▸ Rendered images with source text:
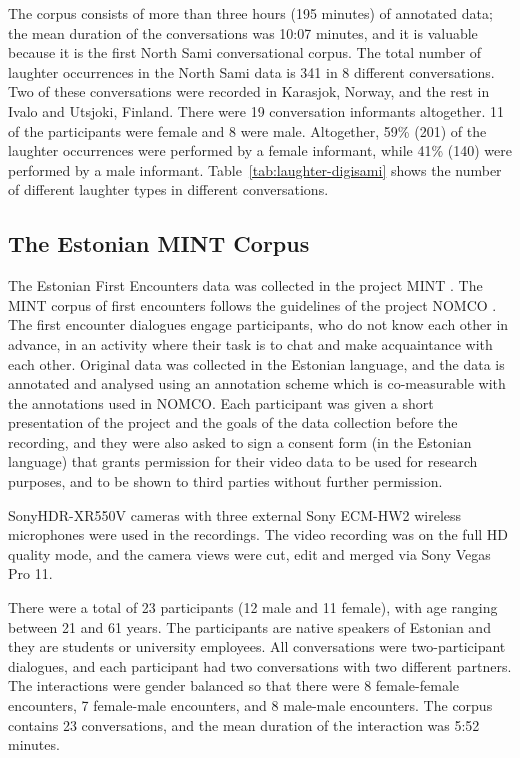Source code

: The corpus consists of more than three hours (195 minutes) of annotated data; the mean duration of the conversations was 10:07 minutes, and it is valuable because it is the first North Sami conversational corpus. The total number of laughter occurrences in the North Sami data is 341 in 8 different conversations. Two of these conversations were recorded in Karasjok, Norway, and the rest in Ivalo and Utsjoki, Finland. There were 19 conversation informants altogether. 11 of the participants were female and 8 were male. Altogether, 59\% (201) of the laughter occurrences were performed by a female informant, while 41\% (140) were performed by a male informant. Table~\ref{tab:laughter-digisami} shows the number of different laughter types in different conversations.

\subsection{The Estonian MINT Corpus}
\label{sec:estonian-mint-corpus}

The Estonian First Encounters data was collected in the project MINT \cite{Jokinen:Tenjes:12}. The MINT corpus of first encounters follows the guidelines of the project NOMCO \cite{Paggio:ea:10}. The first encounter dialogues engage participants, who do not know each other in advance, in an activity where their task is to chat and make acquaintance with each other. Original data was collected in the Estonian language, and the data is annotated and analysed using an annotation scheme which is co-measurable with the annotations used in NOMCO. Each participant was given a short presentation of the project and the goals of the data collection before the recording, and they were also asked to sign a consent form (in the Estonian language) that grants permission for their video data to be used for research purposes, and to be shown to third parties without further permission.

SonyHDR-XR550V cameras with three external Sony ECM-HW2 wireless microphones were used in the recordings. The video recording was on the full HD quality mode, and the camera views were cut, edit and merged via Sony Vegas Pro 11.

There were a total of 23 participants (12 male and 11 female), with age ranging between 21 and 61 years. The participants are native speakers of Estonian and they are students or university employees. All conversations were two-participant dialogues, and each participant had two conversations with two different partners. The interactions were gender balanced so that there were 8 female-female encounters, 7 female-male encounters, and 8 male-male encounters. The corpus contains 23 conversations, and the mean duration of the interaction was 5:52 minutes.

▸ Exercise directions:
Nothing in the entries above should change when they are printed again, except that the pictures are dropped.

▸ Reply to the task:
Source code

: The corpus consists of more than three hours (195 minutes) of annotated data; the mean duration of the conversations was 10:07 minutes, and it is valuable because it is the first North Sami conversational corpus. The total number of laughter occurrences in the North Sami data is 341 in 8 different conversations. Two of these conversations were recorded in Karasjok, Norway, and the rest in Ivalo and Utsjoki, Finland. There were 19 conversation informants altogether. 11 of the participants were female and 8 were male. Altogether, 59\% (201) of the laughter occurrences were performed by a female informant, while 41\% (140) were performed by a male informant. Table~\ref{tab:laughter-digisami} shows the number of different laughter types in different conversations.

\subsection{The Estonian MINT Corpus}
\label{sec:estonian-mint-corpus}

The Estonian First Encounters data was collected in the project MINT \cite{Jokinen:Tenjes:12}. The MINT corpus of first encounters follows the guidelines of the project NOMCO \cite{Paggio:ea:10}. The first encounter dialogues engage participants, who do not know each other in advance, in an activity where their task is to chat and make acquaintance with each other. Original data was collected in the Estonian language, and the data is annotated and analysed using an annotation scheme which is co-measurable with the annotations used in NOMCO. Each participant was given a short presentation of the project and the goals of the data collection before the recording, and they were also asked to sign a consent form (in the Estonian language) that grants permission for their video data to be used for research purposes, and to be shown to third parties without further permission.

SonyHDR-XR550V cameras with three external Sony ECM-HW2 wireless microphones were used in the recordings. The video recording was on the full HD quality mode, and the camera views were cut, edit and merged via Sony Vegas Pro 11.

There were a total of 23 participants (12 male and 11 female), with age ranging between 21 and 61 years. The participants are native speakers of Estonian and they are students or university employees. All conversations were two-participant dialogues, and each participant had two conversations with two different partners. The interactions were gender balanced so that there were 8 female-female encounters, 7 female-male encounters, and 8 male-male encounters. The corpus contains 23 conversations, and the mean duration of the interaction was 5:52 minutes.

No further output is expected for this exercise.